Nice sunny day here although still wearing sweaters. Knitted front of a cardigan for my little grandaughter. Also cast on and knitted rib of 4 ply cream second sock.


----------



## Lurker 2 (Sep 2, 2011)

mayane said:


> Hi Myfanwy, I live in Kaiwaka, which is 10 minutes north of the new Auckland boundary, ie north of Te Hana. My nearest Spotlight is in Whangarei which is 61 kms from me. I usually do this kind of shopping when we go grocery shopping, to either my parents in Mt Roskill or Whangarei. It's amazing on these trips how hard the credit card gets hit, and not just for my craft work...........
> 
> 
> myfanwy said:
> ...


sorry about the grumble, it's just that my normal method of transport is the public bus system, and that adds 1/2 an hour at least, usually more. Although I would have to acknowledge I am grateful to Winston Peters for my Gold Card- long may it last!! I am very close to Homai Interchange and can catch one of two bus routes, or walk for the train, so I really should not complain. The big issue is we got married recently [for the second time] and have taken a substantial cut in income- it is a bit illogical- but who can say with our Parliamentary system?!...
are you getting much of the wind? it sounds bad Taranaki way.


----------



## Deb55 (Feb 21, 2012)

Today I shopped for yarn for a class I hope to take next week.


----------



## LizzyM (Mar 13, 2011)

Warm, humid and rainy here in eastern NC. I finished my first sock.
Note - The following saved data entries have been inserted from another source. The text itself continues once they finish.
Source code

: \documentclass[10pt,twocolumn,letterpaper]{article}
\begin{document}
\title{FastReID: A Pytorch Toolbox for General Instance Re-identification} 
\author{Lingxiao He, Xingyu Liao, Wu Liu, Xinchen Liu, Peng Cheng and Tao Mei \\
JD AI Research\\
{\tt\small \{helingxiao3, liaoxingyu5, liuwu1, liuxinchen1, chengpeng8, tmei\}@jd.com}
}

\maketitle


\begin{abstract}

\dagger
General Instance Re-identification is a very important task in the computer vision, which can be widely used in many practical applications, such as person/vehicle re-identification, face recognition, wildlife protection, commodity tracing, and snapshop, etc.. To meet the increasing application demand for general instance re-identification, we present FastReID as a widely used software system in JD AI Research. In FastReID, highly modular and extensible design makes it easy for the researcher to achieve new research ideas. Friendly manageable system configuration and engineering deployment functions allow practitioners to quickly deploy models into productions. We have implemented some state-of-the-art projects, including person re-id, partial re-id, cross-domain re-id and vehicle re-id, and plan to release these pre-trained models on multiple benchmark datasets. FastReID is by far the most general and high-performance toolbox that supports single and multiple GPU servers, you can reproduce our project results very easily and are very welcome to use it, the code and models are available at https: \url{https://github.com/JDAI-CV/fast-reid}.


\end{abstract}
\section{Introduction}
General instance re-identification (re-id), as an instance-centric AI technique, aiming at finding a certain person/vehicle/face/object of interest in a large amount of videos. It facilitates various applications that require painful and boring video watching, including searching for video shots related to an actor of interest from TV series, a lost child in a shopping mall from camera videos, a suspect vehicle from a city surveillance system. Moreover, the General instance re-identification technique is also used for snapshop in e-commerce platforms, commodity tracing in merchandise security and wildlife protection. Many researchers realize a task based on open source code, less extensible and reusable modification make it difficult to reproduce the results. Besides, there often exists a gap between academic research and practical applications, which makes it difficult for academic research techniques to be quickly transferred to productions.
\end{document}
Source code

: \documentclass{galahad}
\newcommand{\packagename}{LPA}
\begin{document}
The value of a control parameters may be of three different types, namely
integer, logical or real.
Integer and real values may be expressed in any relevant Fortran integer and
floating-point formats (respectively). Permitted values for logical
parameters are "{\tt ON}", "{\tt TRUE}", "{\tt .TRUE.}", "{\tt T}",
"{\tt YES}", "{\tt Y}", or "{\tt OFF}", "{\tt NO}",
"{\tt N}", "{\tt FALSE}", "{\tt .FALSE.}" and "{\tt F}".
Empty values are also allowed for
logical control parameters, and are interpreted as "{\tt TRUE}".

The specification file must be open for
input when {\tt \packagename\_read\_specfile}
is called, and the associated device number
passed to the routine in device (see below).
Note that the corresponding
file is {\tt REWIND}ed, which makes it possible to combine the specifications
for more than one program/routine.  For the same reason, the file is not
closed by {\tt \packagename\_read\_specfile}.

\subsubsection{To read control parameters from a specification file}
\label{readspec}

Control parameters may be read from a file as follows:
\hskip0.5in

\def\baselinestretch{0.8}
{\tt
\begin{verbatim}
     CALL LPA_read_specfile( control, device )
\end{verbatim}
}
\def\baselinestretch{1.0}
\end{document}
Not perfect, but I'm happy!


----------



## Jeanie L (Sep 27, 2011)

Cindy M, That is darling you did a great job..


----------



## FrannyGrace (Dec 25, 2011)

I had a wonderful yarn day. last night I finished the sampler from The Sweater Workshop book and after coffee with friends (one of which gave me a small bag of her unwanted yarn--yum!) I went to the Library & picked up the books Wild Tea Cosies (fun!) and Morehouse Farm Merino Knits. THEN I went to the thriftstore and got three bags to store my yarn and projects in and picked up some darling baby weight yarn--I think enough for a baby sweater.
I went home and frogged the sampler (I don't plan on wasting any yarn on a sampler!) and wound the yarn into balls and put it in my new bags. I was going to take a picture of the sampler but I was so eager to get frogging I forgot. My sampler wasn't really like the one in the book. I used what I had so it came out a lot larger, but fun and I learned a lot.


----------



## lorraine927 (Feb 17, 2011)

worked on using up my stash by working on Peaceful Shawl - i think its on kp, but found it on google too. this is my third project with this pattern. the weather in central indiana was cool and rainy with thunderstorms. thankfully, we did not get the tornadoes that were in southern indiana which caused lots of damage and four deaths. the wind is blowing like crazy now! possibly snow tomorrow.


----------



## yona (Feb 7, 2011)

Working on a dress for my GD, just seamed up shoulders w/the Kitchener stitch,looks nice and smooth. I'm designing it as I go along, now to making the sleeves.


----------



## snappy25 (Jun 7, 2011)

Cindy M said:


> I reknit the hood on my grandbaby's sweater for the third time. Adding hoods to sweaters is a new skill I'm learning. But it looks good now. Only needs the ends woven in and buttons sewn on.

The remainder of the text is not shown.